The log was passing, and the man had a moment's breathing space while it traveled to the fangs of the rushing saw. He looked up with a pair of dark, brooding eyes in which shone a peculiarly offensive light.
"Jest so," he vouchsafed. "I learned this when I learned t' eat, an' it's filled my belly that long, fi' year ain't like to set me fergittin'."
He turned to the rollers and watched the log. He saw it hit the teeth of the saw plumb on his chalk mark.
"An awful waste out of a lumberman's life, that five years," Dave went on, when the crucial moment had passed. "That mill would have been doing well now, and—and you were foreman."
He was looking straight into the fellow's mean face. He noted the terrible inroads drink had made upon it, the sunken eyes, the pendulous lip, the lines of dissipation in deep furrows round his mouth. He pitied him from the bottom of his heart, but allowed no softness of expression.
"Say," exclaimed the sawyer, with a vicious snap, "when I'm lumberin' I ain't got time fer rememberin' anything else—which is a heap good. I don't guess it's good for any one buttin' in when the logs are rollin'. Guess that log's comin' right back."
The man's unnecessary insolence was a little staggering. Yet Dave rather liked him for it. The independence of the sawyer's spirit appealed to him. He really had no right to criticize Mansell's past, to stir up an unpleasant memory for him.

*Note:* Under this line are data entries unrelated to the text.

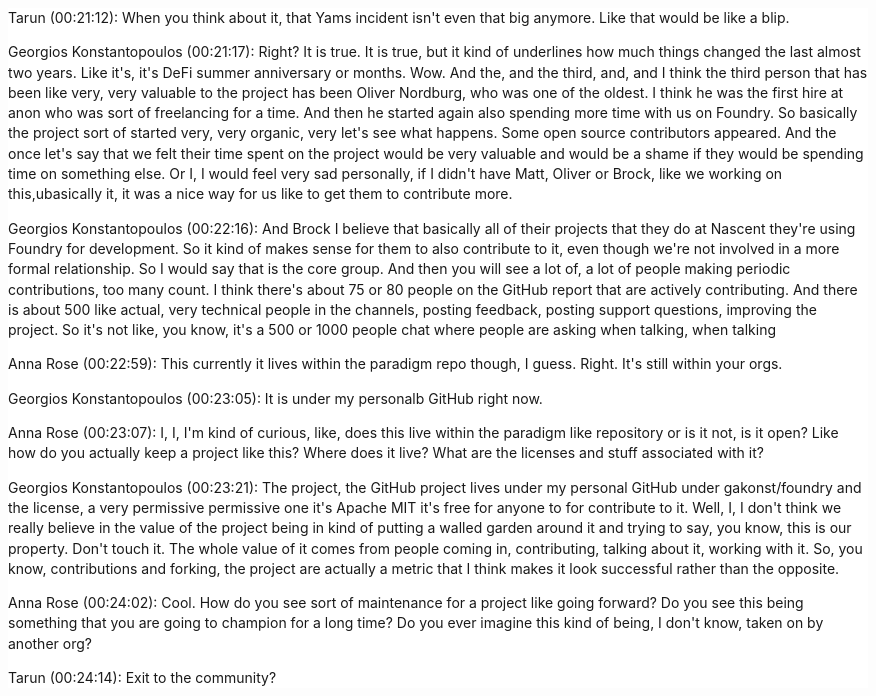 Tarun (00:21:12):
When you think about it, that Yams incident isn't even that big anymore. Like that would be like a blip.

Georgios Konstantopoulos (00:21:17):
Right? It is true. It is true, but it kind of underlines how much things changed the last almost two years. Like it's, it's DeFi summer anniversary or months. Wow. And the, and the third, and, and I think the third person that has been like very, very valuable to the project has been Oliver Nordburg, who was one of the oldest. I think he was the first hire at anon who was sort of freelancing for a time. And then he started again also spending more time with us on Foundry. So basically the project sort of started very, very organic, very let's see what happens. Some open source contributors appeared. And the once let's say that we felt their time spent on the project would be very valuable and would be a shame if they would be spending time on something else. Or I, I would feel very sad personally, if I didn't have Matt, Oliver or Brock, like we working on this,ubasically it, it was a nice way for us like to get them to contribute more.

Georgios Konstantopoulos (00:22:16):
And Brock I believe that basically all of their projects that they do at Nascent they're using Foundry for development. So it kind of makes sense for them to also contribute to it, even though we're not involved in a more formal relationship. So I would say that is the core group. And then you will see a lot of, a lot of people making periodic contributions, too many count. I think there's about 75 or 80 people on the GitHub report that are actively contributing. And there is about 500 like actual, very technical people in the channels, posting feedback, posting support questions, improving the project. So it's not like, you know, it's a 500 or 1000 people chat where people are asking when talking, when talking

Anna Rose (00:22:59):
This currently it lives within the paradigm repo though, I guess. Right. It's still within your orgs.

Georgios Konstantopoulos (00:23:05):
It is under my personalb GitHub right now.

Anna Rose (00:23:07):
I, I, I'm kind of curious, like, does this live within the paradigm like repository or is it not, is it open? Like how do you actually keep a project like this? Where does it live? What are the licenses and stuff associated with it?

Georgios Konstantopoulos (00:23:21):
The project, the GitHub project lives under my personal GitHub under gakonst/foundry and the license, a very permissive permissive one it's Apache MIT it's free for anyone to for contribute to it. Well, I, I don't think we really believe in the value of the project being in kind of putting a walled garden around it and trying to say, you know, this is our property. Don't touch it. The whole value of it comes from people coming in, contributing, talking about it, working with it. So, you know, contributions and forking, the project are actually a metric that I think makes it look successful rather than the opposite.

Anna Rose (00:24:02):
Cool. How do you see sort of maintenance for a project like going forward? Do you see this being something that you are going to champion for a long time? Do you ever imagine this kind of being, I don't know, taken on by another org?

Tarun (00:24:14):
Exit to the community?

He knew his men, and he realized that he had overstepped his rights in the matter. He was simply their employer. It was for him to give orders, and for them to obey. In all else he must take them as man and man. He felt now that there was nothing more for him to say, so while the sawyer clambered over to the return rollers, ready for the second journey of the log, he walked thoughtfully back to his office.
At that moment his visitors appeared, escorted by Dawson. The foreman was piloting them with all the air of a guide and the pride of his association with the mills. Betty was walking beside him, and while taking in the wonderful scene that opened out before her, she was listening to the conversation of the two men.
The foreman had taken upon himself to tell the parson of the orders he had received for the night journey, and the details of the preparations being made for it. The news came to Chepstow unpleasantly, yet he understood that its urgency must be great, or Dave would never have decided upon so sudden a journey. He was a little put out, but quite ready to help his friend.